I use B2 with rclone and just backup “important” stuff on my NAS with cron jobs. I guess you could have rclone move the “important” stuff from NAS to a “burner” PC which uses Backblaze Personal.
I don’t have enough data to warrant all that so I use B2 for now and I have around 50GB of data so the price is cheap
I’m currently backing up my 20TB Hetzner Storage box using a windows VM to Backblaze Personal backup. I’m using https://github.com/dokan-dev/dokany to mount the SMB share as a “real” local drive.
restic hourly backup to external SSD + idrive e2
I’m sure I could do better, but my strategy right now is B2 encrypted backups. I need to start storing a hard drive with the most critical data in a drawer at the office though or something so I can do a proper 3-2-1.
Restic to Wasabi.
I used to use Backblaze B2, until I did the maths on how much it would cost me to restore. B2 storage is cheap yes, but the egress is so fucking expensive. It would have cost me hundreds.
Wasabi storage is equally cheap, and restoring won’t cost me an arm and a leg.
I use the following scripts for Restic: https://gitlab.com/finewolf-projects/restic-wrapper-scripts
wasabi is cheaper than B2 unless…
- you store less than 1TB (they charge for a minimum of 1TB even if you store nothing)
- you pay for any data you upload for 90 days minimum… so if you upload 500GB and then delete it within 90 days, you’re paying for it for the duration anyway…
- You can only download the same amount as you store in a month without incurring egress costs.
The 3 points above are how they can not charge egress for the majority of people.
Honestly, I don’t. The vast majority of my data is just stuff like Linux ISOs that I could download again. Important documents and stuff like that take up so little space that I just keep them in Google Drive. Most of my personal project work is on GitHub. And while neither of those are technically backups, it’s not a tragic loss if I accidentally delete everything.

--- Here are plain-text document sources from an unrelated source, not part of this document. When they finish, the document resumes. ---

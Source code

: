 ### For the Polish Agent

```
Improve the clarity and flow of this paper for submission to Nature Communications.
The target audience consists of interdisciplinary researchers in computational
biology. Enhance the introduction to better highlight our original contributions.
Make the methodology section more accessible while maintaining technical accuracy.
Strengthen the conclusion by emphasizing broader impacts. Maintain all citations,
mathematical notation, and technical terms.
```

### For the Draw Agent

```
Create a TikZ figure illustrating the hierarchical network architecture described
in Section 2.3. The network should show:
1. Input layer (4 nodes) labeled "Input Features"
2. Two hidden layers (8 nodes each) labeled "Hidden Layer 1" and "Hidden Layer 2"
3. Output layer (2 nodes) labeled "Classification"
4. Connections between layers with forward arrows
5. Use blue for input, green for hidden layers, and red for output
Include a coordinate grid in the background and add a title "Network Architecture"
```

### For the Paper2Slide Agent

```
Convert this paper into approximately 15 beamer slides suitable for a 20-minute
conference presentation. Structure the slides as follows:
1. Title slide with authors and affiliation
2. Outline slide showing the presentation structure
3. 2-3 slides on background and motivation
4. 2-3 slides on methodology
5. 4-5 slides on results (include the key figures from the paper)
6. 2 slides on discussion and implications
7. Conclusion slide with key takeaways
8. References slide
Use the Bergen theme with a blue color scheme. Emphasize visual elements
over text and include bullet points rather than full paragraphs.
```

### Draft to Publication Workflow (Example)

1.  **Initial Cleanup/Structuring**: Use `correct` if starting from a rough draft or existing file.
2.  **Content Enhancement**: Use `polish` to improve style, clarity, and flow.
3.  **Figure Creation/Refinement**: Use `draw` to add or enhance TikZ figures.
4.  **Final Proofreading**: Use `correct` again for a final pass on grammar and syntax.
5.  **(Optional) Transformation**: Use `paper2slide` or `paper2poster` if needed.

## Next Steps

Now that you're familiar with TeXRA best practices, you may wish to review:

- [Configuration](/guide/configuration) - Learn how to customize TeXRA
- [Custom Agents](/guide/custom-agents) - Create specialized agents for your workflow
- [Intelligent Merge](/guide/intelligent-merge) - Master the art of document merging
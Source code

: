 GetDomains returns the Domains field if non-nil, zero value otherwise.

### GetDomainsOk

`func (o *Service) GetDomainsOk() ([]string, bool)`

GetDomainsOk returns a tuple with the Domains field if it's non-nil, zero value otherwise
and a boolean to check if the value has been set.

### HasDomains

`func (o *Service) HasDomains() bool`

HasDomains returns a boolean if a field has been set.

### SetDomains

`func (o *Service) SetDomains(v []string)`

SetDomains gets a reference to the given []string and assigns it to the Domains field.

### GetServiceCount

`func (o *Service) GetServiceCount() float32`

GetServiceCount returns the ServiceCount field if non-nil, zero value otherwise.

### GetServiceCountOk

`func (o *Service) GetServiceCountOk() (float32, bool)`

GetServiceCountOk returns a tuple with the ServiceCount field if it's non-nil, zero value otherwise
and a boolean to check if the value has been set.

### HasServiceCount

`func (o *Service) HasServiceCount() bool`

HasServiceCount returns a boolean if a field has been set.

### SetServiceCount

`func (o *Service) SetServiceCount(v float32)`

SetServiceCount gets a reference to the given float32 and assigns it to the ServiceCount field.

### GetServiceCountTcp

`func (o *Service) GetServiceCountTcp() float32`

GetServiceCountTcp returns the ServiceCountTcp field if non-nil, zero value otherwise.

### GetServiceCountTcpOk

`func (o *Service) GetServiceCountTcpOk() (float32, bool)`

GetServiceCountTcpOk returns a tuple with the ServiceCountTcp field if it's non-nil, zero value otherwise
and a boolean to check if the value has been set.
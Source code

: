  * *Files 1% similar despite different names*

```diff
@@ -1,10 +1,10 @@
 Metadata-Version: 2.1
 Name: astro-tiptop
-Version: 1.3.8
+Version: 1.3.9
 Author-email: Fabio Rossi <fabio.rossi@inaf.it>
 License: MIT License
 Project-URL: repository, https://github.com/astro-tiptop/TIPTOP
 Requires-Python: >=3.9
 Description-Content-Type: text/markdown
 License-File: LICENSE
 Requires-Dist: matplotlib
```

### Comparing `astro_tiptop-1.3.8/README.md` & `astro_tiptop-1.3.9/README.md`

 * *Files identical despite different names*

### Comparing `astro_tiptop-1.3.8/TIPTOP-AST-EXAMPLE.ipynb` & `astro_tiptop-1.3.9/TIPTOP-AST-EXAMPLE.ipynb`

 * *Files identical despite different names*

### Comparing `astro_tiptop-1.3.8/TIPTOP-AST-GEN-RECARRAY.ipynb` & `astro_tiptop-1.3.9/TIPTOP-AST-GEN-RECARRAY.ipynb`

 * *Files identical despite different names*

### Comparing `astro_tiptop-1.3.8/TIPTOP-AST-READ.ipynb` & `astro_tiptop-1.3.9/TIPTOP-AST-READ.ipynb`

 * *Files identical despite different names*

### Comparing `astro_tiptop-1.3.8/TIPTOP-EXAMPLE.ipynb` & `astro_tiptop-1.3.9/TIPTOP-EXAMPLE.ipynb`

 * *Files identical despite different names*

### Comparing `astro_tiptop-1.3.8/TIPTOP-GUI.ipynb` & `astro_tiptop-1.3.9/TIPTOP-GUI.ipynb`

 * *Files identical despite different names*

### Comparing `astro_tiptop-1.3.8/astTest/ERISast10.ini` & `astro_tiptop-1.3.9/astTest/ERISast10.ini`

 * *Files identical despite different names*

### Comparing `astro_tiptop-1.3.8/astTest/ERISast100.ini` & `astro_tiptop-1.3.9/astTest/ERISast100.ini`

Do you at least encrypt those documents?
No. They’re not that sensitive. And if I did, I’d lose the ability to search their contents through the Google Drive interface.
I also use SpiderOak, and they say they use end-to-end encryption. That’s where I keep my tax returns and other finance stuff.
I have a borg server in the office that takes backups of all my servers. Each server stores their applications backup that gets pulled into the repo. On top of that, the borg server pushes the backup to rsync.net.
All of this is monitored by my Zabbix server
Gocryptfs + Rclone sync to B2
Used to use freefilesync for offsite backups, but haven’t in a while. Wanted to replace that with a native BTRFS offsite sync tool like Btrbk, but haven’t got around to it yet
Everything local is synced to NAS.
NAS is backed up to external USB-HDD with versioning (Hyperbackup).
NAS is backed up to Hetzner Storage via Kopia with versioned Snapshots off-site.